■ EXERCISE MATERIAL:
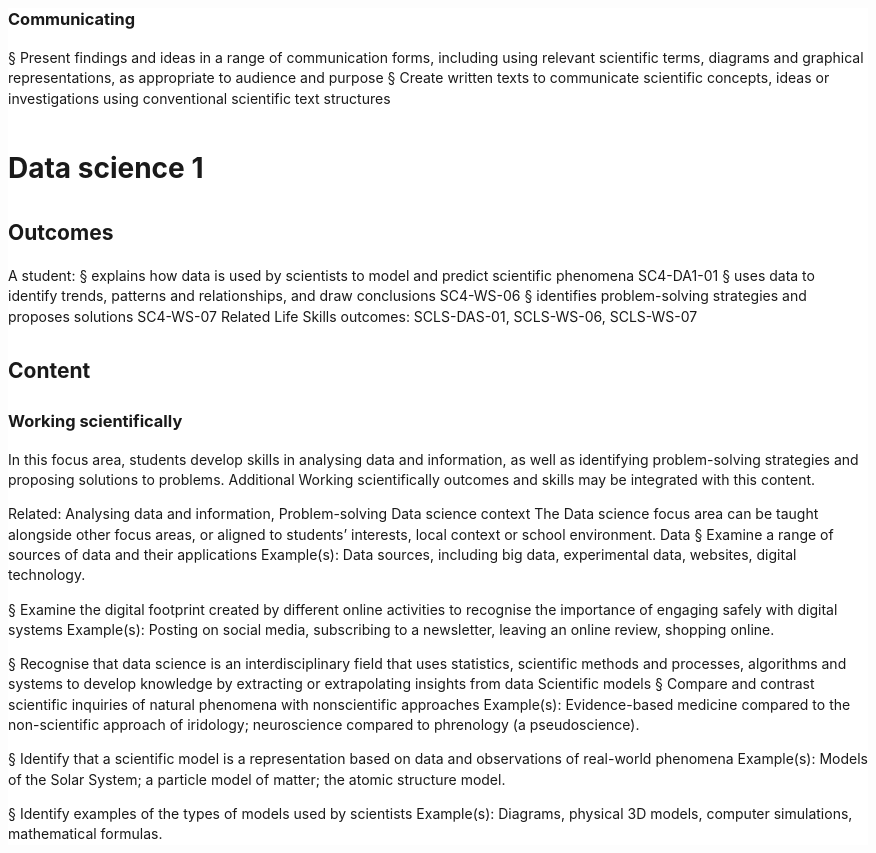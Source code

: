 ### Communicating
§	Present findings and ideas in a range of communication forms, including using relevant scientific terms, diagrams and graphical representations, as appropriate to audience and purpose
§	Create written texts to communicate scientific concepts, ideas or investigations using conventional scientific text structures

# Data science 1
## Outcomes
A student:
§	explains how data is used by scientists to model and predict scientific phenomena SC4-DA1-01
§	uses data to identify trends, patterns and relationships, and draw conclusions SC4-WS-06
§	identifies problem-solving strategies and proposes solutions SC4-WS-07
Related Life Skills outcomes: SCLS-DAS-01, SCLS-WS-06, SCLS-WS-07

## Content
### Working scientifically
In this focus area, students develop skills in analysing data and information, as well as identifying problem-solving strategies and proposing solutions to problems. Additional Working scientifically outcomes and skills may be integrated with this content.

Related: Analysing data and information, Problem-solving
Data science context
The Data science focus area can be taught alongside other focus areas, or aligned to students’ interests, local context or school environment.
Data
§	Examine a range of sources of data and their applications
Example(s):
Data sources, including big data, experimental data, websites, digital technology.

§	Examine the digital footprint created by different online activities to recognise the importance of engaging safely with digital systems
Example(s):
Posting on social media, subscribing to a newsletter, leaving an online review, shopping online.

§	Recognise that data science is an interdisciplinary field that uses statistics, scientific methods and processes, algorithms and systems to develop knowledge by extracting or extrapolating insights from data
Scientific models
§	Compare and contrast scientific inquiries of natural phenomena with nonscientific approaches
Example(s):
Evidence-based medicine compared to the non-scientific approach of iridology; neuroscience compared to phrenology (a pseudoscience).

§	Identify that a scientific model is a representation based on data and observations of real-world phenomena
Example(s):
Models of the Solar System; a particle model of matter; the atomic structure model.

§	Identify examples of the types of models used by scientists
Example(s):
Diagrams, physical 3D models, computer simulations, mathematical formulas.
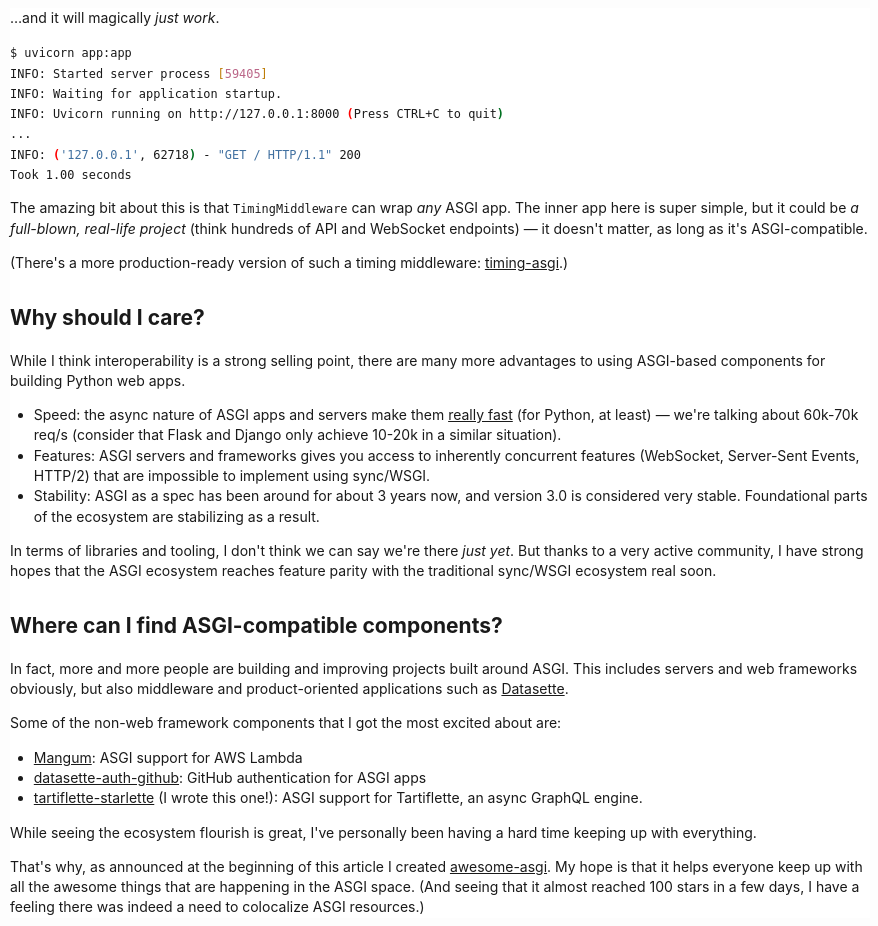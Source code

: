 
…and it will magically _just work_.

```bash
$ uvicorn app:app
INFO: Started server process [59405]
INFO: Waiting for application startup.
INFO: Uvicorn running on http://127.0.0.1:8000 (Press CTRL+C to quit)
...
INFO: ('127.0.0.1', 62718) - "GET / HTTP/1.1" 200
Took 1.00 seconds
```

The amazing bit about this is that `TimingMiddleware` can wrap _any_ ASGI app. The inner app here is super simple, but it could be _a full-blown, real-life project_ (think hundreds of API and WebSocket endpoints) — it doesn't matter, as long as it's ASGI-compatible.

(There's a more production-ready version of such a timing middleware: [timing-asgi](https://github.com/steinnes/timing-asgi).)

## Why should I care?

While I think interoperability is a strong selling point, there are many more advantages to using ASGI-based components for building Python web apps.

- Speed: the async nature of ASGI apps and servers make them [really fast](https://www.techempower.com/benchmarks/#section=data-r18&hw=ph&test=fortune&l=zijzen-f&w=zik0zh-zik0zj-e7&d=b) (for Python, at least) — we're talking about 60k-70k req/s (consider that Flask and Django only achieve 10-20k in a similar situation).
- Features: ASGI servers and frameworks gives you access to inherently concurrent features (WebSocket, Server-Sent Events, HTTP/2) that are impossible to implement using sync/WSGI.
- Stability: ASGI as a spec has been around for about 3 years now, and version 3.0 is considered very stable. Foundational parts of the ecosystem are stabilizing as a result.

In terms of libraries and tooling, I don't think we can say we're there _just yet_. But thanks to a very active community, I have strong hopes that the ASGI ecosystem reaches feature parity with the traditional sync/WSGI ecosystem real soon.

## Where can I find ASGI-compatible components?

In fact, more and more people are building and improving projects built around ASGI. This includes servers and web frameworks obviously, but also middleware and product-oriented applications such as [Datasette](https://github.com/simonw/datasette).

Some of the non-web framework components that I got the most excited about are:

- [Mangum](https://github.com/erm/mangum): ASGI support for AWS Lambda
- [datasette-auth-github](https://github.com/simonw/datasette-auth-github): GitHub authentication for ASGI apps
- [tartiflette-starlette](https://github.com/tartiflette/tartiflette-starlette) (I wrote this one!): ASGI support for Tartiflette, an async GraphQL engine.

While seeing the ecosystem flourish is great, I've personally been having a hard time keeping up with everything.

That's why, as announced at the beginning of this article I created [awesome-asgi]. My hope is that it helps everyone keep up with all the awesome things that are happening in the ASGI space. (And seeing that it almost reached 100 stars in a few days, I have a feeling there was indeed a need to colocalize ASGI resources.)


[asgi]: https://asgi.readthedocs.io/en/latest/
[awesome-asgi]: https://github.com/florimondmanca/awesome-asgi
[wsgi]: https://www.python.org/dev/peps/pep-3333
[uvicorn]: https://www.uvicorn.org/
[starlette]: https://www.starlette.io/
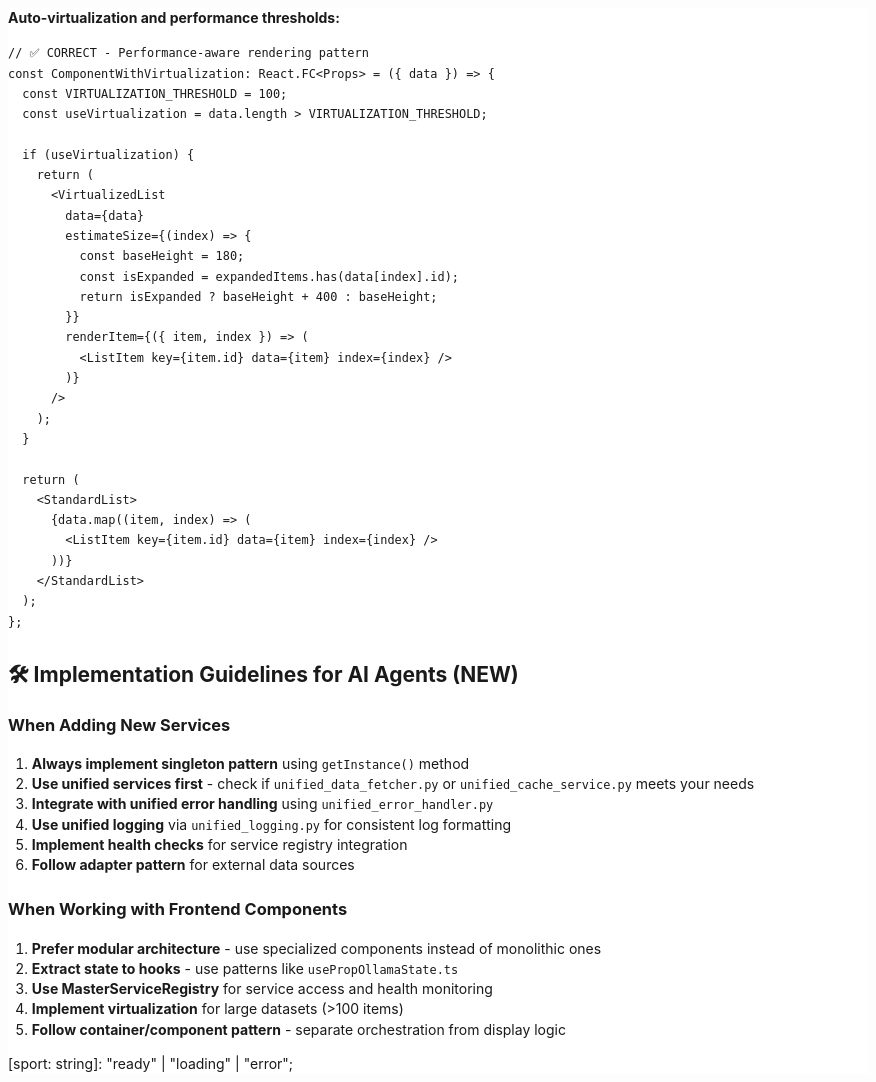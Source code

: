 **Auto-virtualization and performance thresholds:**

```tsx
// ✅ CORRECT - Performance-aware rendering pattern
const ComponentWithVirtualization: React.FC<Props> = ({ data }) => {
  const VIRTUALIZATION_THRESHOLD = 100;
  const useVirtualization = data.length > VIRTUALIZATION_THRESHOLD;

  if (useVirtualization) {
    return (
      <VirtualizedList
        data={data}
        estimateSize={(index) => {
          const baseHeight = 180;
          const isExpanded = expandedItems.has(data[index].id);
          return isExpanded ? baseHeight + 400 : baseHeight;
        }}
        renderItem={({ item, index }) => (
          <ListItem key={item.id} data={item} index={index} />
        )}
      />
    );
  }

  return (
    <StandardList>
      {data.map((item, index) => (
        <ListItem key={item.id} data={item} index={index} />
      ))}
    </StandardList>
  );
};
```

## 🛠️ Implementation Guidelines for AI Agents (NEW)

### When Adding New Services

1. **Always implement singleton pattern** using `getInstance()` method
2. **Use unified services first** - check if `unified_data_fetcher.py` or `unified_cache_service.py` meets your needs
3. **Integrate with unified error handling** using `unified_error_handler.py`
4. **Use unified logging** via `unified_logging.py` for consistent log formatting
5. **Implement health checks** for service registry integration
6. **Follow adapter pattern** for external data sources

### When Working with Frontend Components

1. **Prefer modular architecture** - use specialized components instead of monolithic ones
2. **Extract state to hooks** - use patterns like `usePropOllamaState.ts`
3. **Use MasterServiceRegistry** for service access and health monitoring
4. **Implement virtualization** for large datasets (>100 items)
5. **Follow container/component pattern** - separate orchestration from display logic


  [sport: string]: "ready" | "loading" | "error";
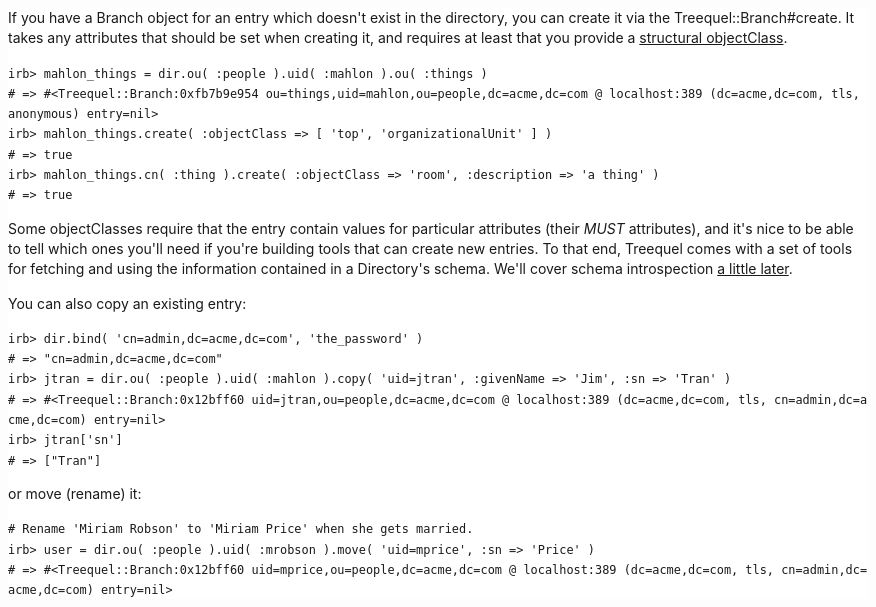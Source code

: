 If you have a Branch object for an entry which doesn't exist in the directory,
you can create it via the Treequel::Branch#create. It takes any attributes that
should be set when creating it, and requires at least that you provide a
[structural objectClass](http://tools.ietf.org/html/rfc4512#page-18).

    irb> mahlon_things = dir.ou( :people ).uid( :mahlon ).ou( :things )
    # => #<Treequel::Branch:0xfb7b9e954 ou=things,uid=mahlon,ou=people,dc=acme,dc=com @ localhost:389 (dc=acme,dc=com, tls, anonymous) entry=nil>
    irb> mahlon_things.create( :objectClass => [ 'top', 'organizationalUnit' ] )
    # => true
    irb> mahlon_things.cn( :thing ).create( :objectClass => 'room', :description => 'a thing' )
    # => true

Some objectClasses require that the entry contain values for particular
attributes (their *MUST* attributes), and it's nice to be able to tell which
ones you'll need if you're building tools that can create new entries. To that
end, Treequel comes with a set of tools for fetching and using the information
contained in a Directory's schema. We'll cover schema introspection [a little
later](#schema-introspection).

You can also copy an existing entry:

    irb> dir.bind( 'cn=admin,dc=acme,dc=com', 'the_password' )
    # => "cn=admin,dc=acme,dc=com"
    irb> jtran = dir.ou( :people ).uid( :mahlon ).copy( 'uid=jtran', :givenName => 'Jim', :sn => 'Tran' )
    # => #<Treequel::Branch:0x12bff60 uid=jtran,ou=people,dc=acme,dc=com @ localhost:389 (dc=acme,dc=com, tls, cn=admin,dc=acme,dc=com) entry=nil>
    irb> jtran['sn']
    # => ["Tran"]

or move (rename) it:

    # Rename 'Miriam Robson' to 'Miriam Price' when she gets married.
    irb> user = dir.ou( :people ).uid( :mrobson ).move( 'uid=mprice', :sn => 'Price' )
    # => #<Treequel::Branch:0x12bff60 uid=mprice,ou=people,dc=acme,dc=com @ localhost:389 (dc=acme,dc=com, tls, cn=admin,dc=acme,dc=com) entry=nil>
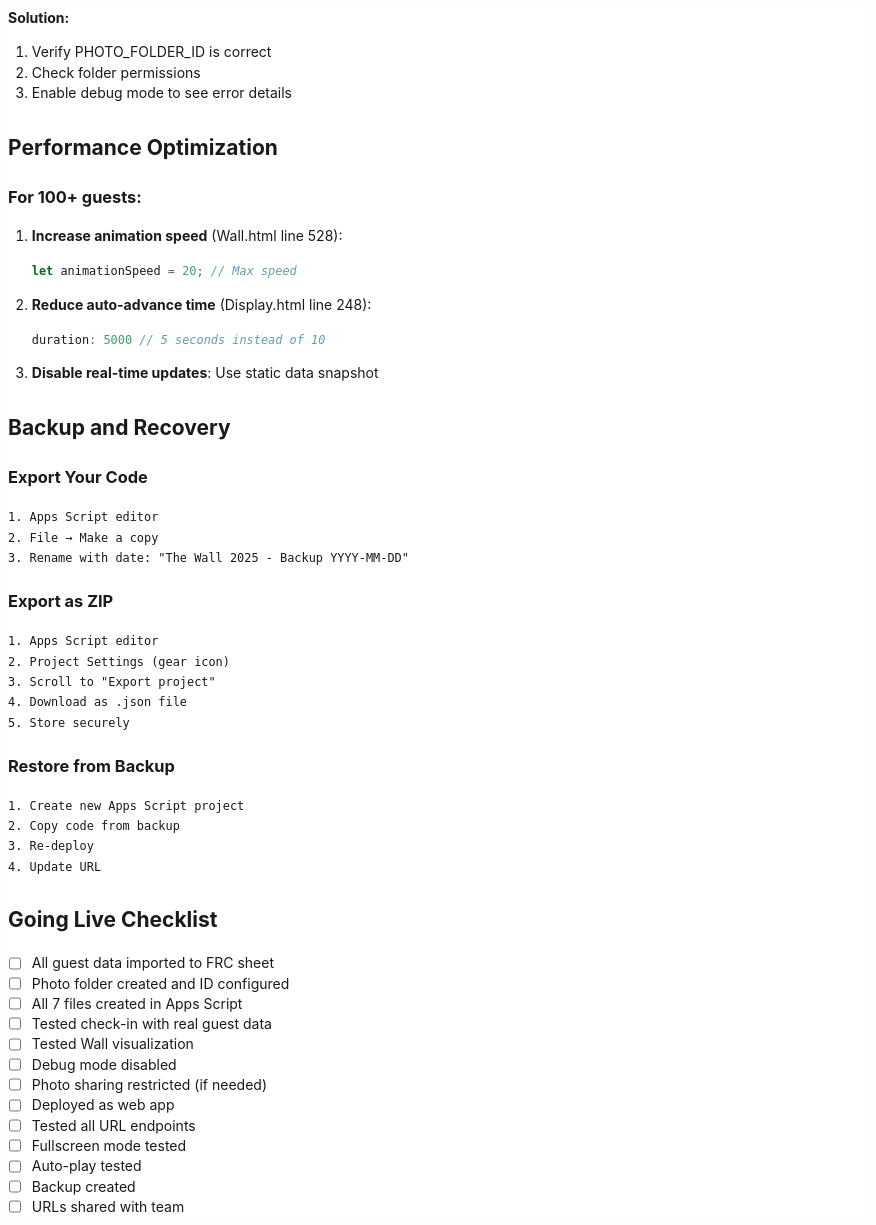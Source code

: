 **Solution:**
1. Verify PHOTO_FOLDER_ID is correct
2. Check folder permissions
3. Enable debug mode to see error details

## Performance Optimization

### For 100+ guests:

1. **Increase animation speed** (Wall.html line 528):
   ```javascript
   let animationSpeed = 20; // Max speed
   ```

2. **Reduce auto-advance time** (Display.html line 248):
   ```javascript
   duration: 5000 // 5 seconds instead of 10
   ```

3. **Disable real-time updates**: Use static data snapshot

## Backup and Recovery

### Export Your Code

```
1. Apps Script editor
2. File → Make a copy
3. Rename with date: "The Wall 2025 - Backup YYYY-MM-DD"
```

### Export as ZIP

```
1. Apps Script editor
2. Project Settings (gear icon)
3. Scroll to "Export project"
4. Download as .json file
5. Store securely
```

### Restore from Backup

```
1. Create new Apps Script project
2. Copy code from backup
3. Re-deploy
4. Update URL
```

## Going Live Checklist

- [ ] All guest data imported to FRC sheet
- [ ] Photo folder created and ID configured
- [ ] All 7 files created in Apps Script
- [ ] Tested check-in with real guest data
- [ ] Tested Wall visualization
- [ ] Debug mode disabled
- [ ] Photo sharing restricted (if needed)
- [ ] Deployed as web app
- [ ] Tested all URL endpoints
- [ ] Fullscreen mode tested
- [ ] Auto-play tested
- [ ] Backup created
- [ ] URLs shared with team
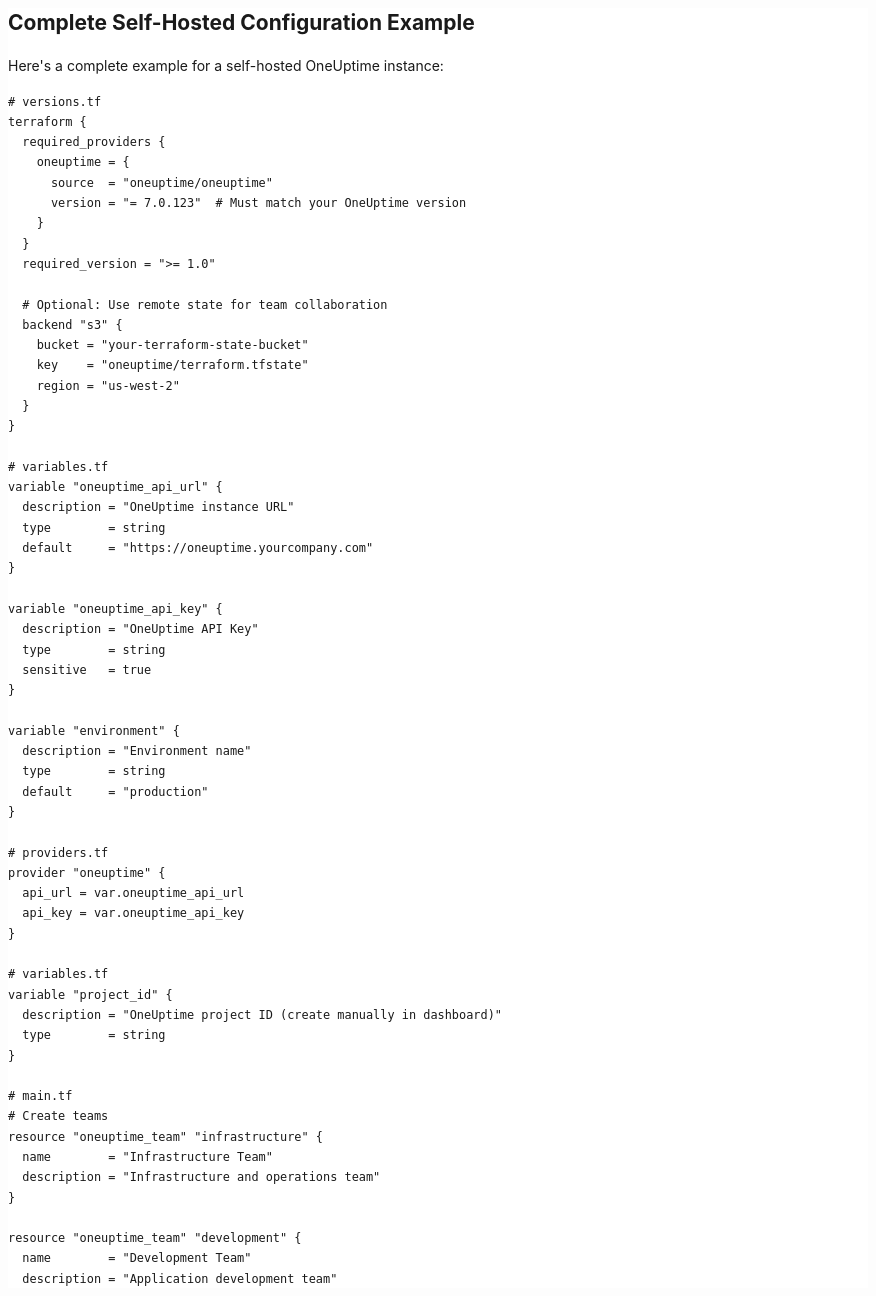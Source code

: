 ## Complete Self-Hosted Configuration Example

Here's a complete example for a self-hosted OneUptime instance:

```hcl
# versions.tf
terraform {
  required_providers {
    oneuptime = {
      source  = "oneuptime/oneuptime"
      version = "= 7.0.123"  # Must match your OneUptime version
    }
  }
  required_version = ">= 1.0"
  
  # Optional: Use remote state for team collaboration
  backend "s3" {
    bucket = "your-terraform-state-bucket"
    key    = "oneuptime/terraform.tfstate"
    region = "us-west-2"
  }
}

# variables.tf
variable "oneuptime_api_url" {
  description = "OneUptime instance URL"
  type        = string
  default     = "https://oneuptime.yourcompany.com"
}

variable "oneuptime_api_key" {
  description = "OneUptime API Key"
  type        = string
  sensitive   = true
}

variable "environment" {
  description = "Environment name"
  type        = string
  default     = "production"
}

# providers.tf
provider "oneuptime" {
  api_url = var.oneuptime_api_url
  api_key = var.oneuptime_api_key
}

# variables.tf
variable "project_id" {
  description = "OneUptime project ID (create manually in dashboard)"
  type        = string
}

# main.tf
# Create teams
resource "oneuptime_team" "infrastructure" {
  name        = "Infrastructure Team"
  description = "Infrastructure and operations team"
}

resource "oneuptime_team" "development" {
  name        = "Development Team"
  description = "Application development team"  
```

■ EXERCISE INSTRUCTIONS:
Repeat only the stretch of data above that runs from the line with "3. **Integrate with" to the line with "you can create". Keep both end lines; exclude pictures.

■ ANSWER TO THIS TASK:
3. **Integrate with unified error handling** using `unified_error_handler.py`
4. **Use unified logging** via `unified_logging.py` for consistent log formatting
5. **Implement health checks** for service registry integration
6. **Follow adapter pattern** for external data sources

### When Working with Frontend Components

1. **Prefer modular architecture** - use specialized components instead of monolithic ones
2. **Extract state to hooks** - use patterns like `usePropOllamaState.ts`
3. **Use MasterServiceRegistry** for service access and health monitoring
4. **Implement virtualization** for large datasets (>100 items)
5. **Follow container/component pattern** - separate orchestration from display logic


  [sport: string]: "ready" | "loading" | "error";
Source code

: If you have a Branch object for an entry which doesn't exist in the directory,
you can create it via the Treequel::Branch#create. It takes any attributes that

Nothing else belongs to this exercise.